A Tennessee Williams play most people had never heard of, "A Lovely Sunday for Creve Coeur" drew mixed reviews during its Off Broadway run in 1979. We can thank Denver Center Theater Company director Laird Williamson for resurrecting it and giving us a glimpse of the master's craft at a time when his life was in decline.
A forgotten Tennessee Williams play most people, critics included, had never heard of, “A Lovely Sunday for Creve Coeur” drew mixed reviews during its three-week Off Broadway run in 1979, never securing the necessary funding for a Broadway transfer. We can thank Denver Center Theater Company director Laird Williamson, who worked with Williams at ACT in San Francisco in 1976, for resurrecting it and giving us a glimpse of the master’s craft at a time when his life was in decline and his talents were in question.
More so than in most of Williams’ works, the historical context for “Creve Coeur,” set in the mid-1930s, plays an important part. The role of women in American society was in flux, somewhere between the post-WWI right of suffrage and the WWII right to rivet, with the glass ceiling a distant, future obstruction.
Social relationships, of course, reflect these political and economic restrictions, and Williams makes telling choices in shaping the characters and situations of the four strikingly drawn women whose lives come together in a St. Louis apartment building that sits a trolley-car ride from Creve Coeur Park. Caught between the pangs of growing independence and the ever-present Hollywood- and jazz-fed notions of romance and sexuality, Williams’ characters struggle for a sense of identity and belonging.
At the center of what must be described, with pleasant surprise, as a comedy, is Dorothea (Caitlin O’Connell), a schoolteacher and “woman of a certain age.” Much like Amanda Wingfield from “The Glass Menagerie,” “Dottie” creates a Prince Charming out of a cad, filling her hours with a fantasy of silver-screen proportions. But that is where the two characters’ similarities end.
Starry-eyed and wrapped in a luxuriant Southern dialect to complement her tangerine lingerie, O’Connell makes a spell-binding protagonist. She moves easily between the near-farcical and tragicomic elements of the story, giving full range to Williams’ imaginative intrigues.
Dottie’s landlord, Bodey (Kathleen M. Brady), is a second-generation German-American whose robust diet and garish tastes dominate the apartment. She dreams Dottie will hook up with her equally ample and fashion-challenged twin brother, Buddy, who looms offstage, just a phone call away.
Seamlessly blending Bodey’s earthiness and surprising outbursts of psychological insight, Brady creates a presence as warm and colorful as her character’s decorating scheme. Her Bodey is fully capable of standing up to Dottie’s haughty schoolteacher friend Helena (Carol Halstead).
Halstead provides one of her most memorable characterizations, interjecting mocking laughter into icy putdowns of her counterparts, each barb delivered with a telling tic. Through Helena, Williams paints a contrasting response to single womanhood, linking upward mobility with loss of compassion.

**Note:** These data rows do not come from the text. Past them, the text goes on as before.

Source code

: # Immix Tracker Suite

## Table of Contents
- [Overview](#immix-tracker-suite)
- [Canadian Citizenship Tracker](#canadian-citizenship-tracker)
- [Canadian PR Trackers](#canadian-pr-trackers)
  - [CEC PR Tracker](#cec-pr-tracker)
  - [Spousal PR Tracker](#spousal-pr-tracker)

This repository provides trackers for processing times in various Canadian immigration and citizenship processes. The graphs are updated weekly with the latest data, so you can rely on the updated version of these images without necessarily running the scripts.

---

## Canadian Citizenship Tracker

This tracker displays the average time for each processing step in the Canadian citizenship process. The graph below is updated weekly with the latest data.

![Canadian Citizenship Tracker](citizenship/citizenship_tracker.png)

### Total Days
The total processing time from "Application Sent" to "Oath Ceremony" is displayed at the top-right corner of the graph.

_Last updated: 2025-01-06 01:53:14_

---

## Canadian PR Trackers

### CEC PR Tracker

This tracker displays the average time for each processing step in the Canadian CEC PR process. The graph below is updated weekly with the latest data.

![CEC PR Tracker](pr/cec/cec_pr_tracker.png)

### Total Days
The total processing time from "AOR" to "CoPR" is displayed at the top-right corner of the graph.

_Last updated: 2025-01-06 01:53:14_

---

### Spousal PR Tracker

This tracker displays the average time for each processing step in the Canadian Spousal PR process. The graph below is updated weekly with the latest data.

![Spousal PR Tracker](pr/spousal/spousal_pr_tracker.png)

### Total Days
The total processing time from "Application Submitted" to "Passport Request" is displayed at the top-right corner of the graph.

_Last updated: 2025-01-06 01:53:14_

As Miss Gluck, a ghostly manic-depressive visitor from upstairs, Robynn Rodriguez is a fascinating combination of half-crazed derelict, overflowing with Germanic slang ramblings, and prescient fool, willing to point fingers and throw water at her antagonist. Disheveled and soiled, yet sporting a devilish grin at the outcome, Rodriguez offers a compelling mirror into the playwright’s often desperate heart.
While Williams’ lyricism does not reach the same heights in this late, albeit lighter, work as in his famous tragedies, his talent for rich symbolism and telling plot devices has lost little of its earlier strength, and his dialogue remains witty and sharp.
Although we are moved by Dottie’s affirming response to her climactic setback, it is a bittersweet redemption, fulfilling a need that appears to be more of society’s making than one that ultimately will satisfy her own potential.
Nevertheless, Williams abandons his penchant for tragedy, and we are uplifted, after so much heartbreak (creve coeur), to end up here, on a lovely Sunday afternoon. Despite appearances at his end, Williams seems to have found some measure of affirmation.
Director Williamson has made the most of his talented cast. The set, designed by the late Andrew Yelusich and successor Lisa Orzolek, is a playful mix of camp and kitsch, evoking a zeitgeist dominated by the desire to escape from the nagging Depression and the chilling drums of war.